Post-perovskite (pPv) is a high-pressure phase of magnesium silicate (MgSiO3). It is a high-pressure phase of several minerals, including magnesium silicate. It is composed of the prime oxide constituents of the Earth’s rocky mantle (MgO and SiO2), and its pressure and temperature for stability imply that it is likely to occur in portions of the lowermost few hundred km of Earth’s mantle.
History
The CaIrO3-type phase of MgSiO3 phase was discovered in 2004 using the laser-heated diamond anvil cell (LHDAC) technique by a group at the Tokyo Institute of Technology and, independently, by researchers from the Swiss Federal Institute of Technology (ETH Zurich) and Japan Agency for Marine-Earth Science and Technology who used a combination of quantum-mechanical simulations and LHDAC experiments.

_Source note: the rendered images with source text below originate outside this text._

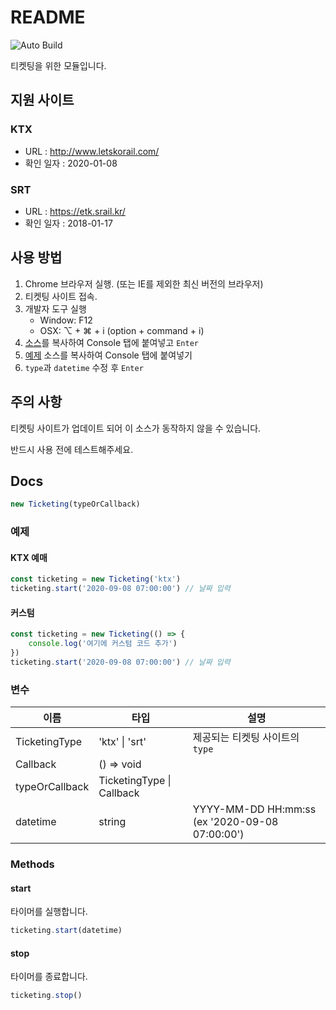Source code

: # README

![Auto Build](https://github.com/divlook/ticketing/workflows/Auto%20Build/badge.svg)

티켓팅을 위한 모듈입니다.

## 지원 사이트

### KTX

- URL : http://www.letskorail.com/
- 확인 일자 : 2020-01-08

### SRT

- URL : https://etk.srail.kr/
- 확인 일자 : 2018-01-17

## 사용 방법

1. Chrome 브라우저 실행. (또는 IE를 제외한 최신 버전의 브라우저)
2. 티켓팅 사이트 접속.
3. 개발자 도구 실행
   - Window: F12
   - OSX: ⌥ + ⌘ + i (option + command + i)
4. [소스](./dist/ticketing.js)를 복사하여 Console 탭에 붙여넣고 `Enter`
5. [예제](#예제) 소스를 복사하여 Console 탭에 붙여넣기
6. `type`과 `datetime` 수정 후 `Enter`

## 주의 사항

티켓팅 사이트가 업데이트 되어 이 소스가 동작하지 않을 수 있습니다.

반드시 사용 전에 테스트해주세요.

## Docs

```js
new Ticketing(typeOrCallback)
```

### 예제

#### KTX 예매

```js
const ticketing = new Ticketing('ktx')
ticketing.start('2020-09-08 07:00:00') // 날짜 입력
```

#### 커스텀

```js
const ticketing = new Ticketing(() => {
    console.log('여기에 커스텀 코드 추가')
})
ticketing.start('2020-09-08 07:00:00') // 날짜 입력
```

### 변수

| 이름 | 타입 | 설명 |
| - | - | - |
| TicketingType | 'ktx' \| 'srt' | 제공되는 티켓팅 사이트의 `type` |
| Callback | () => void | |
| typeOrCallback | TicketingType \| Callback | |
| datetime | string | YYYY-MM-DD HH:mm:ss (ex '2020-09-08 07:00:00') |

### Methods

#### start

타이머를 실행합니다.

```js
ticketing.start(datetime)
```

#### stop

타이머를 종료합니다.

```js
ticketing.stop()
```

Fig: Comparing the silicate perovskite and post-peroskite structures
Properties
Post-perovskite has the same crystal structure as the synthetic solid compound CaIrO3, and is often referred to as the “CaIrO3-type phase of MgSiO3” in the literature. The crystal system of post-perovskite is orthorhombic, its space group is Cmcm, and its structure is a stacked SiO6-octahedral sheet along the b axis. The name “post-perovskite” derives from silicate perovskite, the stable phase of MgSiO3 throughout most of Earth’s mantle, which has the perovskite structure. At upper mantle pressures, nearest Earth’s surface, MgSiO3 persists as the silicate mineral enstatite, a pyroxene rock-forming mineral found in igneous and metamorphic rocks of the crust.
The sheet structure of post-perovskite makes the compressibility of the b axis higher than that of the a or c axis. This anisotropy may yield the morphology of a platy crystal habit parallel to the (010) plane; the seismic anisotropy observed in the D” region might qualitatively (but not quantitatively) be explained by this characteristic. Theory predicted the (110) slip associated with particularly favorable stacking faults and confirmed by later experiments.